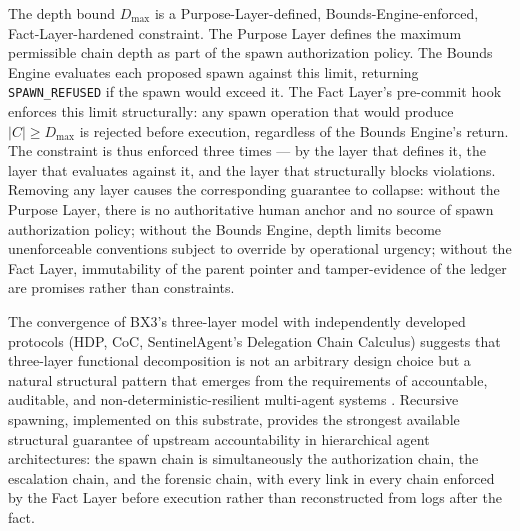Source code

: The depth bound $D_{\max}$ is a Purpose-Layer-defined, Bounds-Engine-enforced, Fact-Layer-hardened constraint. The Purpose Layer defines the maximum permissible chain depth as part of the spawn authorization policy. The Bounds Engine evaluates each proposed spawn against this limit, returning \texttt{SPAWN\_REFUSED} if the spawn would exceed it. The Fact Layer's pre-commit hook enforces this limit structurally: any spawn operation that would produce $|C| \geq D_{\max}$ is rejected before execution, regardless of the Bounds Engine's return. The constraint is thus enforced three times — by the layer that defines it, the layer that evaluates against it, and the layer that structurally blocks violations. Removing any layer causes the corresponding guarantee to collapse: without the Purpose Layer, there is no authoritative human anchor and no source of spawn authorization policy; without the Bounds Engine, depth limits become unenforceable conventions subject to override by operational urgency; without the Fact Layer, immutability of the parent pointer and tamper-evidence of the ledger are promises rather than constraints.

The convergence of BX3's three-layer model with independently developed protocols (HDP, CoC, SentinelAgent's Delegation Chain Calculus) suggests that three-layer functional decomposition is not an arbitrary design choice but a natural structural pattern that emerges from the requirements of accountable, auditable, and non-deterministic-resilient multi-agent systems \cite{hdp2026,chainofconsciousness2026,sentinelagent2025}. Recursive spawning, implemented on this substrate, provides the strongest available structural guarantee of upstream accountability in hierarchical agent architectures: the spawn chain is simultaneously the authorization chain, the escalation chain, and the forensic chain, with every link in every chain enforced by the Fact Layer before execution rather than reconstructed from logs after the fact.

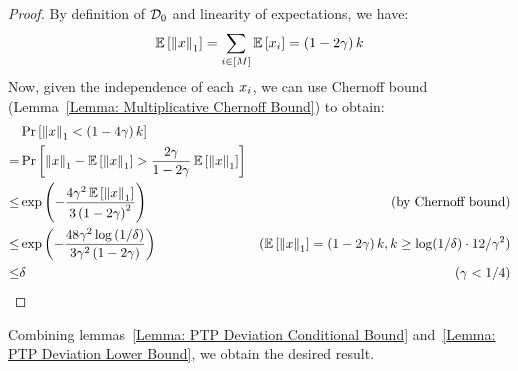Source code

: \begin{proof}
    By definition of $\mathcal{D}_0$ and linearity of expectations, we have:
    \begin{align*}
        \operatorname*{\mathbb{E}}{\left[{\left\|{x}\right\|_1}\right]} = \sum_{i \in [M]} \operatorname*{\mathbb{E}}\left[{x_i}\right] = \left({1-2\gamma}\right)k
    \end{align*}
    Now, given the independence of each $x_i$, we can use Chernoff bound (Lemma~\ref{Lemma: Multiplicative Chernoff Bound}) to obtain:
    \begin{align*}
        & \Pr\left[{\left\|{x}\right\|_1 < \left({1-4\gamma}\right)k}\right] \\
        =&\Pr\left[{\left\|{x}\right\|_1 - \operatorname*{\mathbb{E}}{\left[{\left\|{x}\right\|_1}\right]} > \frac{2\gamma}{1-2\gamma}\operatorname*{\mathbb{E}}{\left[{\left\|{x}\right\|_1}\right]}}\right]\\
        \leq& \exp{\left({-\frac{4\gamma^2\operatorname*{\mathbb{E}}{\left[{\left\|{x}\right\|_1}\right]}}{3\left({1-2\gamma}\right)^2}}\right)}  & \text{(by Chernoff bound)}\\
        \leq& \exp{\left({-\frac{48\gamma^2\log\left({1/\delta}\right)}{3\gamma^2\left({1-2\gamma}\right)}}\right)} &(\operatorname*{\mathbb{E}}{\left[{\left\|{x}\right\|_1}\right]} = \left({1-2\gamma}\right)k, k \geq \log(1/\delta)\cdot12/\gamma^2)\\
        \leq& \delta &(\gamma < 1/4)
    \end{align*}
\end{proof}


Combining lemmas~\ref{Lemma: PTP Deviation Conditional Bound} and~\ref{Lemma: PTP Deviation Lower Bound}, we obtain the desired result.


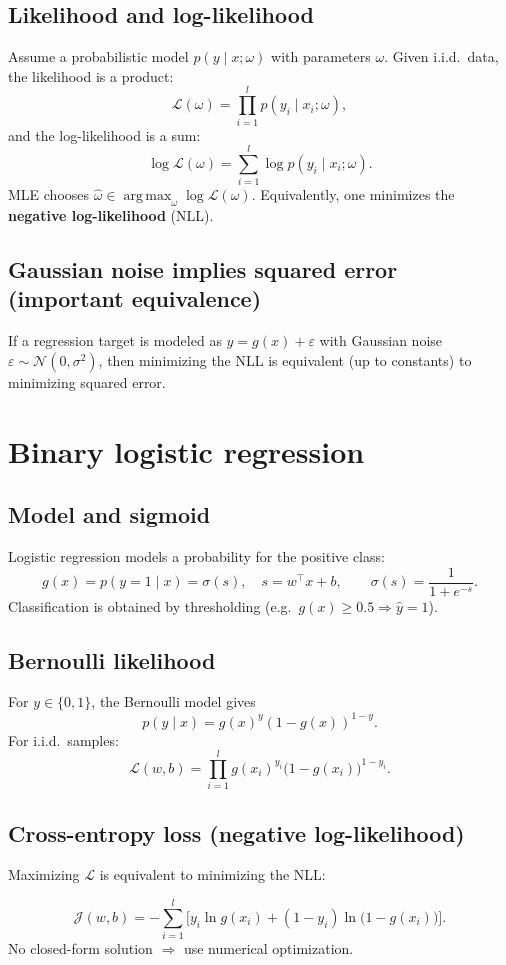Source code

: \documentclass[11pt, oneside]{book}
\newcommand{\argmax}{\operatorname*{arg\,max}}
\newcommand{\1}{\ind}                       %
\newcommand{\sigmoid}{\sigma}               %
\begin{document}
\subsection{Likelihood and log-likelihood}
Assume a probabilistic model $p(y\mid x;\omega)$ with parameters $\omega$.
Given i.i.d.\ data, the likelihood is a product:
\[
  \mathcal{L}(\omega)=\prod_{i=1}^{l} p(y_i\mid x_i;\omega),
\]
and the log-likelihood is a sum:
\[
  \log \mathcal{L}(\omega)=\sum_{i=1}^{l} \log p(y_i\mid x_i;\omega).
\]
MLE chooses $\hat\omega\in\argmax_\omega \log\mathcal{L}(\omega)$.
Equivalently, one minimizes the \textbf{negative log-likelihood} (NLL).

\subsection{Gaussian noise implies squared error (important equivalence)}
If a regression target is modeled as $y=g(x)+\varepsilon$ with Gaussian noise $\varepsilon\sim\mathcal{N}(0,\sigma^2)$, then minimizing the NLL is equivalent (up to constants) to minimizing squared error.

\section{Binary logistic regression}
\subsection{Model and sigmoid}
Logistic regression models a probability for the positive class:
\[
  g(x)=p(y=1\mid x)=\sigmoid(s),\quad s=w^\top x+b,
\qquad
  \sigmoid(s)=\frac{1}{1+e^{-s}}.
\]
Classification is obtained by thresholding (e.g.\ $g(x)\ge 0.5 \Rightarrow \hat y=1$).

\subsection{Bernoulli likelihood}
For $y\in\{0,1\}$, the Bernoulli model gives
\[
p(y\mid x)=g(x)^y(1-g(x))^{1-y}.
\]
For i.i.d.\ samples:
\[
\mathcal{L}(w,b)=\prod_{i=1}^{l} g(x_i)^{y_i}\big(1-g(x_i)\big)^{1-y_i}.
\]

\subsection{Cross-entropy loss (negative log-likelihood)}
Maximizing $\mathcal{L}$ is equivalent to minimizing the NLL:
\begin{thmbox}[title={Binary Cross-Entropy / NLL}]
\[
  \mathcal{J}(w,b)= -\sum_{i=1}^{l}\Big[y_i\ln g(x_i) + (1-y_i)\ln\big(1-g(x_i)\big)\Big].
\]
No closed-form solution $\Rightarrow$ use numerical optimization.
\end{thmbox}
\end{document}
☆ ☆ ☆ ☆ ☆ ☆ ☆
**REQUIRED ACTION**
Which lines of the data include "subsection"? Copy each of them.

**EXPECTED ANSWER**
\subsection{Likelihood and log-likelihood}
\subsection{Gaussian noise implies squared error (important equivalence)}
\subsection{Model and sigmoid}
\subsection{Bernoulli likelihood}
\subsection{Cross-entropy loss (negative log-likelihood)}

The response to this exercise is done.